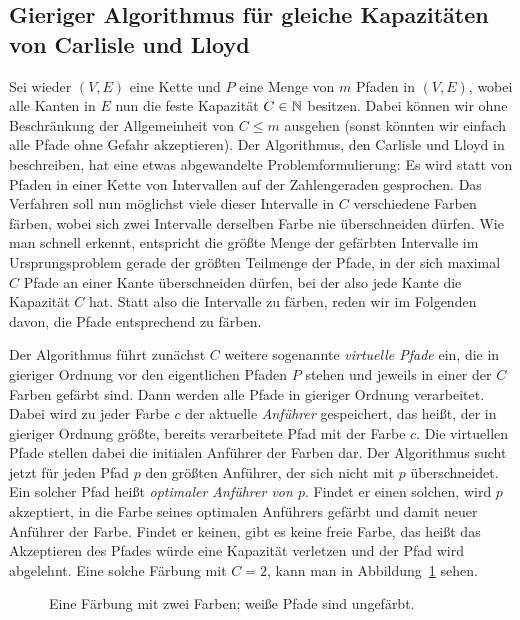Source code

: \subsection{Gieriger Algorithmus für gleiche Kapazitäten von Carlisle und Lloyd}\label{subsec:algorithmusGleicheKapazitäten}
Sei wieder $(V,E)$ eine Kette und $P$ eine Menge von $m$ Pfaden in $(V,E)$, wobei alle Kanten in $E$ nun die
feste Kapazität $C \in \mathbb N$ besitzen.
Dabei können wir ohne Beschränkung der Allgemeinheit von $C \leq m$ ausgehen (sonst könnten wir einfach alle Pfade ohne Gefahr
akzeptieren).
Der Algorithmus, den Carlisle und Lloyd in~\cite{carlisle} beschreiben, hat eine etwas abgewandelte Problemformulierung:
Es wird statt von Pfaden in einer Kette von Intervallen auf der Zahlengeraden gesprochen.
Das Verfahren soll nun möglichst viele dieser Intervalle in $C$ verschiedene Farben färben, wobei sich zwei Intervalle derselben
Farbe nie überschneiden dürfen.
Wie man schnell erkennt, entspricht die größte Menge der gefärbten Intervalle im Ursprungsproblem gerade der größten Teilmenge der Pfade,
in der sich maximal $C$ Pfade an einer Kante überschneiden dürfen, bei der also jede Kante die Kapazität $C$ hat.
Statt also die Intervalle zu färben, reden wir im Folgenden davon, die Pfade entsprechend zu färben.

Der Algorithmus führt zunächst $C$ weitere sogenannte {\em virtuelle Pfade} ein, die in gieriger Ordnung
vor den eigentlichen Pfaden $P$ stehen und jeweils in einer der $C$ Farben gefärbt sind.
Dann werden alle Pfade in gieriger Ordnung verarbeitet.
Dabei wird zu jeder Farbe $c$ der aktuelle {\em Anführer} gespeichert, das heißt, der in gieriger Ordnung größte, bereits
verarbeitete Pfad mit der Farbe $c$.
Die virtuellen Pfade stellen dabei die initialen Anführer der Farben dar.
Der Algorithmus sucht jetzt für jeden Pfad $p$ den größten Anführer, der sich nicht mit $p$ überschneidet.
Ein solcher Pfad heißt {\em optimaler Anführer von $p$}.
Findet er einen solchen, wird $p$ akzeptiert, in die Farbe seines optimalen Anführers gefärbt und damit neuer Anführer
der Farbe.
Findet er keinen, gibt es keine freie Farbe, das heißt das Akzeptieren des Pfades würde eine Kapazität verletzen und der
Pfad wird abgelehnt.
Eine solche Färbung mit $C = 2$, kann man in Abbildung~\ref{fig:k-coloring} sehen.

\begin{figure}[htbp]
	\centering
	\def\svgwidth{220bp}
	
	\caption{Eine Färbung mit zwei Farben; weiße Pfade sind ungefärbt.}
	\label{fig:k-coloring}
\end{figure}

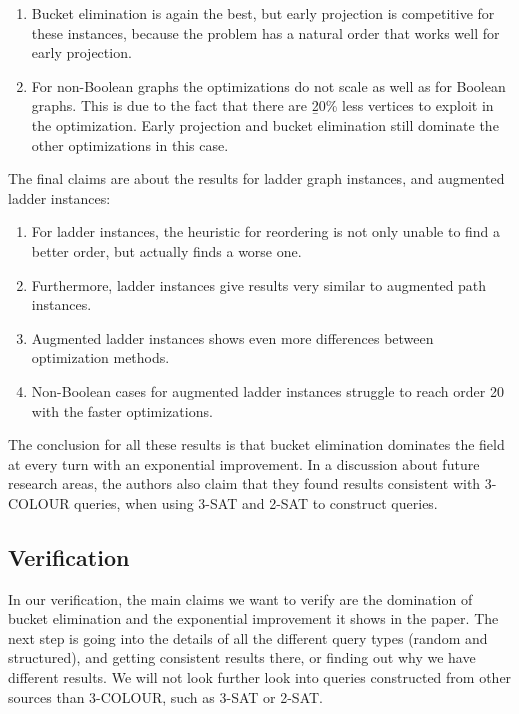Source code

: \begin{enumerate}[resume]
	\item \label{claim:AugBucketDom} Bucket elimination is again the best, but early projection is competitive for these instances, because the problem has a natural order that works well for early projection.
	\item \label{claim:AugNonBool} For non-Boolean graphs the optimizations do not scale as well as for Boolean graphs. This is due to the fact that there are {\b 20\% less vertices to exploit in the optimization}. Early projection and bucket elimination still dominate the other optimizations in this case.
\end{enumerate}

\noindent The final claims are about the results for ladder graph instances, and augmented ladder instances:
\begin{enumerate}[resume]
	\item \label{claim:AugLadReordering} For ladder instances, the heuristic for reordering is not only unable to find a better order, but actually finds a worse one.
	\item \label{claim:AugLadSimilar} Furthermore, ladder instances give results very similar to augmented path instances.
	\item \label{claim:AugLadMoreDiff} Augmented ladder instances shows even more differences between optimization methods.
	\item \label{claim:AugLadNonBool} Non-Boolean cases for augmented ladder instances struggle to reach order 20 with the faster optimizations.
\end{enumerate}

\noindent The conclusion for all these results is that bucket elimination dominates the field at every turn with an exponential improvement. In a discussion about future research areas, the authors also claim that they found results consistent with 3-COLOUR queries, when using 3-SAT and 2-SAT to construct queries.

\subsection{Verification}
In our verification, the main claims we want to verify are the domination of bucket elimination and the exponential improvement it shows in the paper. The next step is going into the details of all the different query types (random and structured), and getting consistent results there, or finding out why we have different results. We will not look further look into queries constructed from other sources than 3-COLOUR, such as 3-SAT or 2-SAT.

▶ Exercise goal:
All of the records above are to be copied exactly, minus the pictures.

▶ Expected answer:
Source code

: \subsection{Gieriger Algorithmus für gleiche Kapazitäten von Carlisle und Lloyd}\label{subsec:algorithmusGleicheKapazitäten}
Sei wieder $(V,E)$ eine Kette und $P$ eine Menge von $m$ Pfaden in $(V,E)$, wobei alle Kanten in $E$ nun die
feste Kapazität $C \in \mathbb N$ besitzen.
Dabei können wir ohne Beschränkung der Allgemeinheit von $C \leq m$ ausgehen (sonst könnten wir einfach alle Pfade ohne Gefahr
akzeptieren).
Der Algorithmus, den Carlisle und Lloyd in~\cite{carlisle} beschreiben, hat eine etwas abgewandelte Problemformulierung:
Es wird statt von Pfaden in einer Kette von Intervallen auf der Zahlengeraden gesprochen.
Das Verfahren soll nun möglichst viele dieser Intervalle in $C$ verschiedene Farben färben, wobei sich zwei Intervalle derselben
Farbe nie überschneiden dürfen.
Wie man schnell erkennt, entspricht die größte Menge der gefärbten Intervalle im Ursprungsproblem gerade der größten Teilmenge der Pfade,
in der sich maximal $C$ Pfade an einer Kante überschneiden dürfen, bei der also jede Kante die Kapazität $C$ hat.
Statt also die Intervalle zu färben, reden wir im Folgenden davon, die Pfade entsprechend zu färben.

Der Algorithmus führt zunächst $C$ weitere sogenannte {\em virtuelle Pfade} ein, die in gieriger Ordnung
vor den eigentlichen Pfaden $P$ stehen und jeweils in einer der $C$ Farben gefärbt sind.
Dann werden alle Pfade in gieriger Ordnung verarbeitet.
Dabei wird zu jeder Farbe $c$ der aktuelle {\em Anführer} gespeichert, das heißt, der in gieriger Ordnung größte, bereits
verarbeitete Pfad mit der Farbe $c$.
Die virtuellen Pfade stellen dabei die initialen Anführer der Farben dar.
Der Algorithmus sucht jetzt für jeden Pfad $p$ den größten Anführer, der sich nicht mit $p$ überschneidet.
Ein solcher Pfad heißt {\em optimaler Anführer von $p$}.
Findet er einen solchen, wird $p$ akzeptiert, in die Farbe seines optimalen Anführers gefärbt und damit neuer Anführer
der Farbe.
Findet er keinen, gibt es keine freie Farbe, das heißt das Akzeptieren des Pfades würde eine Kapazität verletzen und der
Pfad wird abgelehnt.
Eine solche Färbung mit $C = 2$, kann man in Abbildung~\ref{fig:k-coloring} sehen.

\begin{figure}[htbp]
	\centering
	\def\svgwidth{220bp}
	
	\caption{Eine Färbung mit zwei Farben; weiße Pfade sind ungefärbt.}
	\label{fig:k-coloring}
\end{figure}

Source code

: \begin{enumerate}[resume]
	\item \label{claim:AugBucketDom} Bucket elimination is again the best, but early projection is competitive for these instances, because the problem has a natural order that works well for early projection.
	\item \label{claim:AugNonBool} For non-Boolean graphs the optimizations do not scale as well as for Boolean graphs. This is due to the fact that there are {\b 20\% less vertices to exploit in the optimization}. Early projection and bucket elimination still dominate the other optimizations in this case.
\end{enumerate}

\noindent The final claims are about the results for ladder graph instances, and augmented ladder instances:
\begin{enumerate}[resume]
	\item \label{claim:AugLadReordering} For ladder instances, the heuristic for reordering is not only unable to find a better order, but actually finds a worse one.
	\item \label{claim:AugLadSimilar} Furthermore, ladder instances give results very similar to augmented path instances.
	\item \label{claim:AugLadMoreDiff} Augmented ladder instances shows even more differences between optimization methods.
	\item \label{claim:AugLadNonBool} Non-Boolean cases for augmented ladder instances struggle to reach order 20 with the faster optimizations.
\end{enumerate}

\noindent The conclusion for all these results is that bucket elimination dominates the field at every turn with an exponential improvement. In a discussion about future research areas, the authors also claim that they found results consistent with 3-COLOUR queries, when using 3-SAT and 2-SAT to construct queries.

\subsection{Verification}
In our verification, the main claims we want to verify are the domination of bucket elimination and the exponential improvement it shows in the paper. The next step is going into the details of all the different query types (random and structured), and getting consistent results there, or finding out why we have different results. We will not look further look into queries constructed from other sources than 3-COLOUR, such as 3-SAT or 2-SAT.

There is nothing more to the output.